Drugs

, Volume 68, Issue 3, pp 319–337

Adult-Onset Still’s Disease

Pathogenesis, Clinical Manifestations and Therapeutic Advances
Review Article

Abstract

Adult-onset Still’s disease (AOSD) is a rare, systemic inflammatory disease of unknown aetiology, characterized by daily high spiking fevers, evanescent rash and arthritis. Our objective was to review the most recent medical literature regarding advances in the understanding of disease pathogenesis, diagnosis and treatment. There is no single diagnostic test for AOSD, and diagnosis is based on clinical criteria and usually necessitates the exclusion of infectious, neoplastic and autoimmune diseases. Laboratory tests are nonspecific and reflect heightened immunological activity with leukocytosis, elevated acute phase reactants and, in particular, extremely elevated serum ferritin levels. Abnormal serum liver function tests are common, while rheumatoid factor and antinuclear antibodies are usually absent. Recent studies of the pathogenesis of the disease have suggested an important role for cytokines.
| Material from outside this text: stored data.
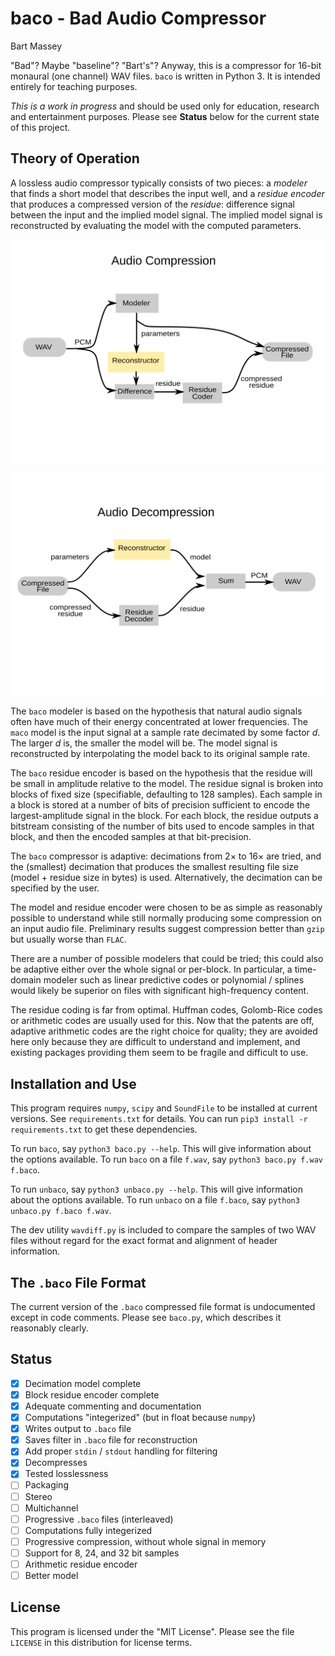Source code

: # baco - Bad Audio Compressor
Bart Massey

"Bad"? Maybe "baseline"? "Bart's"? Anyway, this is a
compressor for 16-bit monaural (one channel) WAV
files. `baco` is written in Python 3. It is intended
entirely for teaching purposes.

*This is a work in progress* and should be used only for
education, research and entertainment purposes. Please see
**Status** below for the current state of this project.

## Theory of Operation

A lossless audio compressor typically consists of two
pieces: a *modeler* that finds a short model that describes
the input well, and a *residue encoder* that produces a
compressed version of the *residue*: difference signal
between the input and the implied model signal. The implied
model signal is reconstructed by evaluating the model with
the computed parameters.

![Diagram: Audio Compression](compression.svg)

![Diagram: Audio Decompression](decompression.svg)

The `baco` modeler is based on the hypothesis that natural
audio signals often have much of their energy concentrated
at lower frequencies. The `maco` model is the input signal
at a sample rate decimated by some factor *d*. The larger
*d* is, the smaller the model will be. The model signal is
reconstructed by interpolating the model back to its
original sample rate.

The `baco` residue encoder is based on the hypothesis that
the residue will be small in amplitude relative to the
model. The residue signal is broken into blocks of fixed
size (specifiable, defaulting to 128 samples). Each sample
in a block is stored at a number of bits of precision
sufficient to encode the largest-amplitude signal in the
block. For each block, the residue outputs a bitstream
consisting of the number of bits used to encode samples in
that block, and then the encoded samples at that
bit-precision.

The `baco` compressor is adaptive: decimations from 2× to
16× are tried, and the (smallest) decimation that produces
the smallest resulting file size (model + residue size in
bytes) is used. Alternatively, the decimation can be
specified by the user.

The model and residue encoder were chosen to be as simple as
reasonably possible to understand while still normally
producing some compression on an input audio
file. Preliminary results suggest compression better than
`gzip` but usually worse than `FLAC`.

There are a number of possible modelers that could be tried;
this could also be adaptive either over the whole signal or
per-block. In particular, a time-domain modeler such as
linear predictive codes or polynomial / splines would likely
be superior on files with significant high-frequency
content.

The residue coding is far from optimal. Huffman codes,
Golomb-Rice codes or arithmetic codes are usually used for
this. Now that the patents are off, adaptive arithmetic
codes are the right choice for quality; they are avoided
here only because they are difficult to understand and
implement, and existing packages providing them seem to be
fragile and difficult to use.

## Installation and Use

This program requires `numpy`, `scipy` and `SoundFile` to be
installed at current versions. See `requirements.txt` for
details. You can run `pip3 install -r requirements.txt` to
get these dependencies.

To run `baco`, say `python3 baco.py --help`. This will give
information about the options available. To run `baco` on a
file `f.wav`, say `python3 baco.py f.wav f.baco`.

To run `unbaco`, say `python3 unbaco.py --help`. This will
give information about the options available. To run
`unbaco` on a file `f.baco`, say `python3 unbaco.py f.baco
f.wav`.

The dev utility `wavdiff.py` is included to compare the
samples of two WAV files without regard for the exact format
and alignment of header information.

## The `.baco` File Format

The current version of the `.baco` compressed file format is
undocumented except in code comments. Please see `baco.py`,
which describes it reasonably clearly.

## Status

* [x] Decimation model complete
* [x] Block residue encoder complete
* [x] Adequate commenting and documentation
* [x] Computations "integerized" (but in float because `numpy`)
* [x] Writes output to `.baco` file
* [x] Saves filter in `.baco` file for reconstruction
* [x] Add proper `stdin` / `stdout` handling for filtering
* [x] Decompresses
* [x] Tested losslessness
* [ ] Packaging
* [ ] Stereo
* [ ] Multichannel
* [ ] Progressive `.baco` files (interleaved)
* [ ] Computations fully integerized
* [ ] Progressive compression, without whole signal in memory
* [ ] Support for 8, 24, and 32 bit samples
* [ ] Arithmetic residue encoder
* [ ] Better model

## License

This program is licensed under the "MIT License". Please see
the file `LICENSE` in this distribution for license terms.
Interleukin (IL)-1, IL-6 and IL-18, macrophage colony-stimulating factor, interferon-γ and tumour necrosis factor (TNF)-α are all elevated in patients with AOSD. Prognosis depends on the course of the disease and tends to be more favourable when systemic symptoms predominate.

Treatment includes the use of corticosteroids, often in combination with immunosuppressants (e.g. methotrexate, gold, azathioprine, leflunomide, tacrolimus, ciclosporin and cyclophosphamide) and intravenous immunoglobulin. Biological agents (e.g. anti-TNFα, anti-IL-1 and anti-IL-6) have been successfully used in refractory cases. Further progress has been hampered by the rarity and heterogeneity of the disease, which has not permitted the execution of randomized controlled studies.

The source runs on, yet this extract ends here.